Top Maoist leader Arvindjee, who made leftwing extremism stronger in Bihar and Jharkhand, dies; cops await confirmation

The ailing Maoist leader, in his late 50s, is believed to have died for want of medicines because his safe haven has been under heavy security presence.

Published: 22nd March 2018 08:49 PM  |   Last Updated: 22nd March 2018 08:49 PM   |  A+A-

Express News Service

PATNA: Top Maoist leader Arvindjee, who helped the roots and branches of leftwing extremism spread across Bihar and Jharkhand, died of a cardiac arrest in his jungle hideout in the Budha Pahar hills in Jharkhand’s Maoist-infested Garhwa and Latehar districts late on Wednesday night.

Known by multiple names such as Dev Kumar Singh and Nishant, the ailing Maoist leader, in his late 50s, is believed to have died for want of medicines because his safe haven has been under heavy security presence for the past five months. His untimely death is expected to weaken the Maoists’ activities in eastern and northern India significantly.

“We have received reports that Arvindji, one of the most-wanted Maoist leaders in the state, has dead. He is said to have suffered a heart attack. We are working at getting concrete confirmation of these reports,” said Jharkhand’s ADGP (operations) RK Mallik on Thursday.

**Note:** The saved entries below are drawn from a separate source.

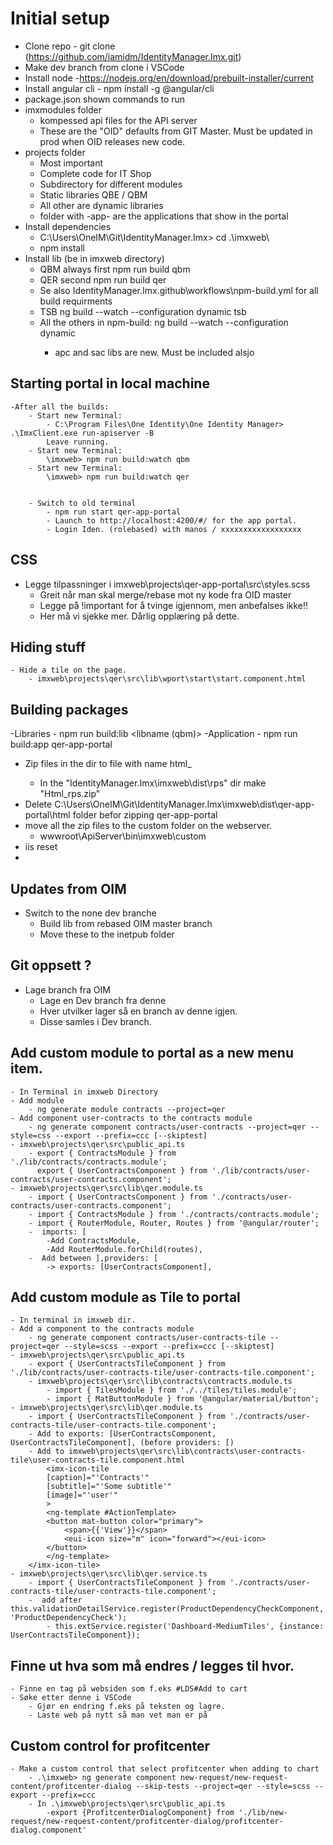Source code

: # Initial setup

- Clone repo - git clone (<https://github.com/iamidm/IdentityManager.Imx.git>)
- Make dev branch from clone i VSCode
- Install node -<https://nodejs.org/en/download/prebuilt-installer/current>
- Install angular cli - npm install -g @angular/cli
- package.json shown commands to run
- imxmodules folder
  - kompessed api files for the API server
  - These are the "OID" defaults from GIT Master. Must be updated in prod when OID releases new code.
- projects folder
  - Most important
  - Complete code for IT Shop
  - Subdirectory for different modules
  - Static libraries QBE / QBM
  - All other are dynamic libraries
  - folder with -app- are the applications that show in the portal
- Install dependencies
  - C:\Users\OneIM\Git\IdentityManager.Imx> cd .\imxweb\
  - npm install
- Install lib (be in imxweb directory)
  - QBM always first
        npm run build qbm
  - QER second
        npm run build qer
  - Se also IdentityManager.Imx\.github\workflows\npm-build.yml for all build requirments
  - TSB
        ng build --watch --configuration dynamic tsb
  - All the others in npm-build:
        ng build --watch --configuration dynamic <modulename>
    - apc and sac libs are new. Must be included alsjo

## Starting portal in local machine

    -After all the builds:
        - Start new Terminal:
            - C:\Program Files\One Identity\One Identity Manager> .\ImxClient.exe run-apiserver -B
            Leave running.
        - Start new Terminal:
            \imxweb> npm run build:watch qbm
        - Start new Terminal:
            \imxweb> npm run build:watch qer


        - Switch to old terminal
            - npm run start qer-app-portal
            - Launch to http://localhost:4200/#/ for the app portal.
            - Login Iden. (rolebased) with manos / xxxxxxxxxxxxxxxxxx

## CSS

- Legge tilpassninger i imxweb\projects\qer-app-portal\src\styles.scss
  - Greit når man skal merge/rebase mot ny kode fra OID master
  - Legge på !important for å tvinge igjennom, men anbefalses ikke!!
  - Her må vi sjekke mer. Dårlig opplæring på dette.

## Hiding stuff

    - Hide a tile on the page.
        - imxweb\projects\qer\src\lib\wport\start\start.component.html

## Building packages

-Libraries
    - npm run build:lib <libname (qbm)>
-Application
    - npm run build:app qer-app-portal

- Zip files in the <lib> dir to file with name html_<libname>
  - In the "IdentityManager.Imx\imxweb\dist\rps" dir make "Html_rps.zip"
- Delete C:\Users\OneIM\Git\IdentityManager.Imx\imxweb\dist\qer-app-portal\html folder befor zipping qer-app-portal
- move all the zip files to the custom folder on the webserver.
  - wwwroot\ApiServer\bin\imxweb\custom
- iis reset
-

## Updates from OIM

- Switch to the none dev branche
  - Build lib from rebased OIM master branch
  - Move these to the inetpub folder

## Git oppsett ?

- Lage branch fra OIM
  - Lage en Dev branch fra denne
  - Hver utvilker lager så en branch av denne igjen.
  - Disse samles i Dev branch.

## Add custom module to portal as a new menu item.
    - In Terminal in imxweb Directory
    - Add module
        - ng generate module contracts --project=qer
    - Add component user-contracts to the contracts module
        - ng generate component contracts/user-contracts --project=qer --style=css --export --prefix=ccc [--skiptest]
    - imxweb\projects\qer\src\public_api.ts
        - export { ContractsModule } from './lib/contracts/contracts.module';
          export { UserContractsComponent } from './lib/contracts/user-contracts/user-contracts.component';
    - imxweb\projects\qer\src\lib\qer.module.ts
        - import { UserContractsComponent } from './contracts/user-contracts/user-contracts.component';
        - import { ContractsModule } from './contracts/contracts.module';
        - import { RouterModule, Router, Routes } from '@angular/router';
        -  imports: [ 
            -Add ContractsModule,
            -Add RouterModule.forChild(routes),
        -  Add between ],providers: [
            -> exports: [UserContractsComponent],
        
## Add custom module as Tile to portal
    - In terminal in imxweb dir.
    - Add a component to the contracts module
        - ng generate component contracts/user-contracts-tile --project=qer --style=scss --export --prefix=ccc [--skiptest]
    - imxweb\projects\qer\src\public_api.ts
        - export { UserContractsTileComponent } from './lib/contracts/user-contracts-tile/user-contracts-tile.component';
        - imxweb\projects\qer\src\lib\contracts\contracts.module.ts
            - import { TilesModule } from './../tiles/tiles.module';
            - import { MatButtonModule } from '@angular/material/button';
    - imxweb\projects\qer\src\lib\qer.module.ts
        - import { UserContractsTileComponent } from './contracts/user-contracts-tile/user-contracts-tile.component';
        - Add to exports: [UserContractsComponent, UserContractsTileComponent], (before providers: [)
        - Add to imxweb\projects\qer\src\lib\contracts\user-contracts-tile\user-contracts-tile.component.html
            <imx-icon-tile
            [caption]="'Contracts'"
            [subtitle]="'Some subtitle'"
            [image]="'user'"
            >
            <ng-template #ActionTemplate>
            <button mat-button color="primary">
                <span>{{'View'}}</span>
                <eui-icon size="m" icon="forward"></eui-icon>
            </button>
            </ng-template>
        </imx-icon-tile>
    - imxweb\projects\qer\src\lib\qer.service.ts
        - import { UserContractsTileComponent } from './contracts/user-contracts-tile/user-contracts-tile.component';
        -  add after this.validationDetailService.register(ProductDependencyCheckComponent, 'ProductDependencyCheck');
            - this.extService.register('Dashboard-MediumTiles', {instance: UserContractsTileComponent});

## Finne ut hva som må endres / legges til hvor.
    - Finne en tag på websiden som f.eks #LDS#Add to cart
    - Søke etter denne i VSCode
        - Gjør en endring f.eks på teksten og lagre.
        - Laste web på nytt så man vet man er på            


## Custom control for profitcenter
    - Make a custom control that select profitcenter when adding to chart
        - .\imxweb> ng generate component new-request/new-request-content/profitcenter-dialog --skip-tests --project=qer --style=scss --export --prefix=ccc    
        - In .\imxweb\projects\qer\src\public_api.ts
            -export {ProfitcenterDialogComponent} from './lib/new-request/new-request-content/profitcenter-dialog/profitcenter-dialog.component'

Arvindjee was a “Category A” Maoist commandant as he was a member of the outlawed leftwing outfit CPI(Maoist)’s central committee and an expert in guerilla warfare and the use of technology in the rebels’ fight against security forces. He carried a reward of Rs 1.5 crore on his head declared by the governments of Bihar and Jharkhand.

“He was ailing for the past three months and not getting the required supply of medicines due to the deployment of security forces around Budha Pahad, which had been his hideout and office for over two years,” said a senior police official in Jharkhand.

A native of Bihar’s Jehanabad district, Arvindjee is known for some of the deadliest operations and attacks on security forces. He was the mastermind of the daring Jehanabad jailbreak of 2006, in which over 300 prisoners escaped custody. After an attack on police forces in Jharkhand’s Latehar in 2013, in which 17 security personnel were killed, bombs were planted inside the bodies of the dead men on the instructions of Arvindjee, said sources.

About 100 armed Maoist cadres used to guard Arvindjee for 24 hours in Budha Pahar. Arvindjee also had a few horses trained to gallop expertly in hilly terrains, which is how he managed to evade combing operations by security forces, said sources.